How much cardboard and other materials are used every day in shipping packages around the country and around the world? How much of that it reused or recycled, versus what’s just chucked in a landfill? I don’t know the answers to those questions but if I did I imagine it would make me a sad panda.
Wouldn’t it be cool if we did to postage what we have done to shopping bags? Replace one-use containers with more durable, reusable ones. They’d be more expensive than what we use now, but that expense would be spread out over multiple uses rather than just tearing the box off and chucking it on an ever-growing pile of trash. I imagine that if there were standards of size, shape, and weight it would even make it easier for the postal system to deal with packages, compared to having to deal with all manner of shapes and sizes now.
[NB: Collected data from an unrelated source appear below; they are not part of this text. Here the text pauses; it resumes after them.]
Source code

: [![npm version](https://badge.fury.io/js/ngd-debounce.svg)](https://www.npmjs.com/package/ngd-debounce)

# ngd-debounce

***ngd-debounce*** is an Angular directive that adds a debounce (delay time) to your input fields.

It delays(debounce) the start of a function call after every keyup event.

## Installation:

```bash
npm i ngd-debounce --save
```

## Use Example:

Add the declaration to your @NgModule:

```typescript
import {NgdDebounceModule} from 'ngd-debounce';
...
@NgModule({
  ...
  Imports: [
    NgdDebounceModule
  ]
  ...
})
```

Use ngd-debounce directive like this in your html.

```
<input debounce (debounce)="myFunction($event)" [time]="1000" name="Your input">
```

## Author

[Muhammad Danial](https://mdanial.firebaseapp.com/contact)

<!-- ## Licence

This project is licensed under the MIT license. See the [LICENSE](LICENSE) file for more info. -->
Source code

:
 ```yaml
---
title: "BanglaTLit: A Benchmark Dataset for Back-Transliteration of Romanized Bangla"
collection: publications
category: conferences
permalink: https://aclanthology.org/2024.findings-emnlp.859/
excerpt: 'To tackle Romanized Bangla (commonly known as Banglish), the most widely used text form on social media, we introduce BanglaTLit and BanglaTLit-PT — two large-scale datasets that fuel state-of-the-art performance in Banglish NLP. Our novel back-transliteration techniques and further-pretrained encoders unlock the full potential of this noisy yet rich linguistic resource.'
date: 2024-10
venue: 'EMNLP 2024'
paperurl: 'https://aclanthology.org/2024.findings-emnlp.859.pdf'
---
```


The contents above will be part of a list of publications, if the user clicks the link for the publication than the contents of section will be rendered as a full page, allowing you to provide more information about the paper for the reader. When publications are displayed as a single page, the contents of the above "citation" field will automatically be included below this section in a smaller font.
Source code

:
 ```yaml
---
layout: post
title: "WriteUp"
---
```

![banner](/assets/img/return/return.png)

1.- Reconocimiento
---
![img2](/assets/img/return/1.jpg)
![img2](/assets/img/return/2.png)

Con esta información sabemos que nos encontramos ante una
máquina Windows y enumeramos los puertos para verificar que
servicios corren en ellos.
Ok, so there are some obvious difficulties here, and I’m sure a whole host of non-obvious ones. There’s the initial outlay, the solution to which is to grin and bear it. More damning is the problem that people on the receiving end would not necessarily be motivated to do anything but discard the newer packaging just as they do now, so there would need to be some sort of incentive system. That’s doubly so because most people only ever receive parcels and never send them, so there’s no natural way for the packaging to get back out into the system. You’d have to go to the post office to drop it off, or have it collected. Reimbursement for returned parcels, like they used to do with glass soda bottles? Who knows.
Problems aside, I think it’s at least worth thinking about this problem now that people are much more concerned than before about waste, and now that a lot of commerce is taking place on the Web so there are more parcels being delivered now than ever before.